If this trend continues, five years from now patients will play a much more active role in their care, and provider organizations will require additional information and expertise to support their institutionalized shared decision-making procedures. Here are five strategies to consider as a medical device marketer, particularly with messy diseases:
- Undertake market research to understand the patient journey holistically, the treatment and lifestyle trade-offs that patients face, and the criteria they weigh when making those decisions. As shared decision making becomes more prominent, providing patients with the information they need to feel comfortable choosing a given treatment path will become a necessary (but not sufficient) criteria for adoption.
- Develop campaign materials that specifically address those trade-offs and pain points rather than touting product features or clinical endpoints. Patients are increasingly educated about their health and often actively seek information that relates to the situation they’re facing. The goal is ultimately to empower patients and physicians with the information they need to make the best decision for the situation at hand, recognizing that no two situations are the same.
- Consider developing evidence or tools to support shared decision-making or patient selection tools to aid physicians in translating the patient selection criteria from the clinical trial into their day-to-day practices. With more connected devices on the market, device manufacturers are in a unique position to contribute to the overall understanding of treatment pathways.
- Evaluate the use of real-world data to provide additional clarity on treatment options and outcomes. One recent example is iRhythm’s research relating a patient’s atrial fibrillation burden to stroke risk, enabling physicians to make more informed decisions about which patients have significant enough non-valvular atrial fibrillation to require anticoagulation or other interventions.
- Evaluate partnerships with other companies or academic societies, as we’ve seen in the TVT registry for TAVR valves. The ecosystem as a whole benefits by having a central data repository, and no one company bears the cost of maintaining it as a company would with a single-sponsor registry. While this example is specific to a registry, that need not be the only type of partnership.

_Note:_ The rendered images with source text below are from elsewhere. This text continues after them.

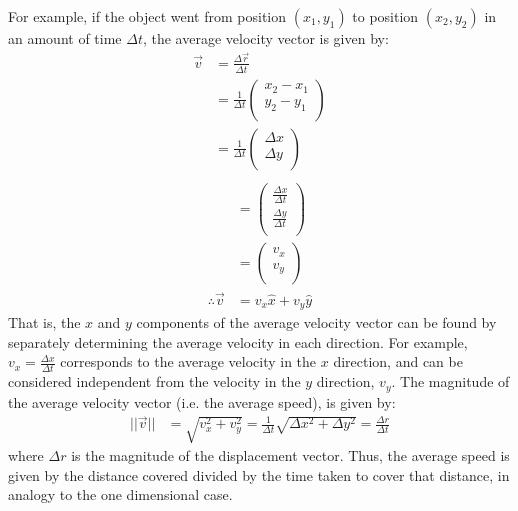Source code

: For example, if the object went from position $(x_1,y_1)$ to position $(x_2,y_2)$ in an amount of time $\Delta t$, the average velocity vector is given by:
\begin{align*}
\vec v &= \frac{\Delta \vec r}{\Delta t}\\
&=\frac{1}{\Delta t}\begin{pmatrix}
           x_2-x_1 \\
           y_2-y_1 \\
         \end{pmatrix}\\
 &=\frac{1}{\Delta t}\begin{pmatrix}
           \Delta x \\
           \Delta y \\
         \end{pmatrix}\\     
\end{align*}
\begin{align*}
 &=\begin{pmatrix}
           \frac{\Delta x}{\Delta t} \\
           \frac{\Delta y}{\Delta t}\\
         \end{pmatrix}\\       
 &=\begin{pmatrix}
           v_x \\
           v_y \\
         \end{pmatrix}\\    
\therefore \vec v &= v_x\hat x+v_y\hat y                     
\end{align*}
That is, the $x$ and $y$ components of the average velocity vector can be found by separately determining the average velocity in each direction. For example, $v_x=\frac{\Delta x}{\Delta t}$ corresponds to the average velocity in the $x$ direction, and can be considered independent from the velocity in the $y$ direction, $v_y$. The magnitude of the average velocity vector (i.e. the average speed), is given by:
\begin{align*}
||\vec v||&=\sqrt{v_x^2+v_y^2}=\frac{1}{\Delta t}\sqrt{\Delta x^2+\Delta y^2}=\frac{\Delta r}{\Delta t}
\end{align*}
where $\Delta r$ is the magnitude of the displacement vector. Thus, the average speed is given by the distance covered divided by the time taken to cover that distance, in analogy to the one dimensional case.

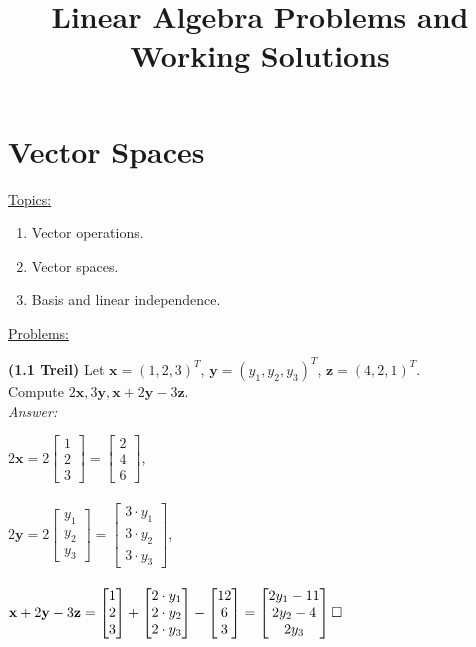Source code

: \documentclass{book}
\title{Linear Algebra Problems and Working Solutions}
\date{}
\renewcommand{\vec}[1]{\mathbf{#1}}
\begin{document}
	\maketitle
	\chapter{Vector Spaces}
	\underline{Topics:}
	\begin{enumerate}
		\item Vector operations.
		\item Vector spaces.
		\item Basis and linear independence.
	\end{enumerate}	
	\underline{Problems:}
	
	\noindent\textbf{(1.1 Treil)}
	Let $\vec{x} = (1,2,3)^T$,
	$\vec{y} = (y_1,y_2,y_3)^T$, 
	$\vec{z} = (4,2,1)^T.$ 
	\\Compute $2\vec{x}, 3\vec{y}, \vec{x}+2\vec{y}-3\vec{z}.$  	
	\\\textit{Answer:}
	
	$
	2\vec{x}=2 
	\begin{bmatrix}
	1\\2\\3
	\end{bmatrix}
	= \begin{bmatrix}
	2\\4\\6
	\end{bmatrix}
	$,\\\\

	$
	2\vec{y}=2 
	\begin{bmatrix}
	y_1\\y_2\\y_3
	\end{bmatrix}
	= \begin{bmatrix}
	3\cdot y_1\\3\cdot y_2\\3\cdot y_3
	\end{bmatrix}
	$,\\\\

	$
	\vec{x}+2\vec{y}-3\vec{z}= 
	\begin{bmatrix}
	1\\2\\3
	\end{bmatrix}+
	\begin{bmatrix}
	2\cdot y_1\\2\cdot y_2\\2\cdot y_3
	\end{bmatrix}-
	\begin{bmatrix}
	12\\6\\3
	\end{bmatrix}=
	\begin{bmatrix}
	2y_1-11\\2y_2-4\\2y_3
	\end{bmatrix}
	\\\square $\\\\
\end{document}
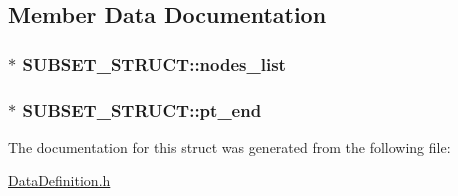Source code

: \subsection{Member Data Documentation}
\hypertarget{structSUBSET__STRUCT_a61f3350ae28b746fea56129536e73ec1}{
\subsubsection[{nodes\-\_\-list}]{$\ast$ S\-U\-B\-S\-E\-T\-\_\-\-S\-T\-R\-U\-C\-T\-::nodes\-\_\-list}}\label{structSUBSET__STRUCT_a61f3350ae28b746fea56129536e73ec1}
\hypertarget{structSUBSET__STRUCT_a8023cbde4ffe195b6fa3fd9a7c3211f6}{
\subsubsection[{pt\-\_\-end}]{$\ast$ S\-U\-B\-S\-E\-T\-\_\-\-S\-T\-R\-U\-C\-T\-::pt\-\_\-end}}\label{structSUBSET__STRUCT_a8023cbde4ffe195b6fa3fd9a7c3211f6}


The documentation for this struct was generated from the following file\-:\begin{DoxyCompactItemize}
\item 
\hyperlink{DataDefinition_8h}{Data\-Definition.\-h}\end{DoxyCompactItemize}
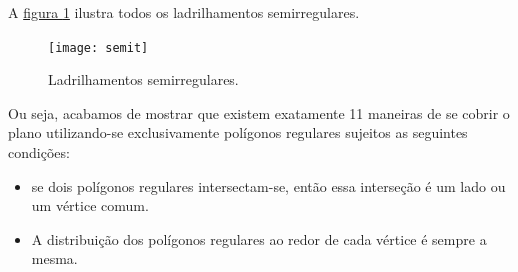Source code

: A \hyperref[semit]{figura \ref{semit}} ilustra todos os ladrilhamentos semirregulares.


\begin{figure}[H]
\centering
\texttt{[image: semit]}
\caption{Ladrilhamentos semirregulares.}
\label{semit}
\end{figure}

Ou seja, acabamos de mostrar que existem exatamente 11 maneiras de se cobrir o plano utilizando-se exclusivamente polígonos regulares sujeitos as seguintes condições:
\begin{itemize}
\item se dois polígonos regulares intersectam-se, então essa interseção é um lado ou um vértice comum.
\item A distribuição dos polígonos regulares ao redor de cada vértice é sempre a mesma.
\end{itemize}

With the widespread adoption of technology platforms like Amazon striving to provide personalized recommendations to ease your path to purchase, our expectations of the type and quality of information that should be available has risen significantly. That consumer mindset is trickling over into what we expect from our healthcare ecosystem as well, whether the role we play is as a patient, a provider or an administrator. CMS weighing in just accelerates that shift as it relates to shared decision-making, increasing the appetite for more—and better—data as patients take up their new, more formal role. Marketers need to be prepared for both the questions and opportunities that presents.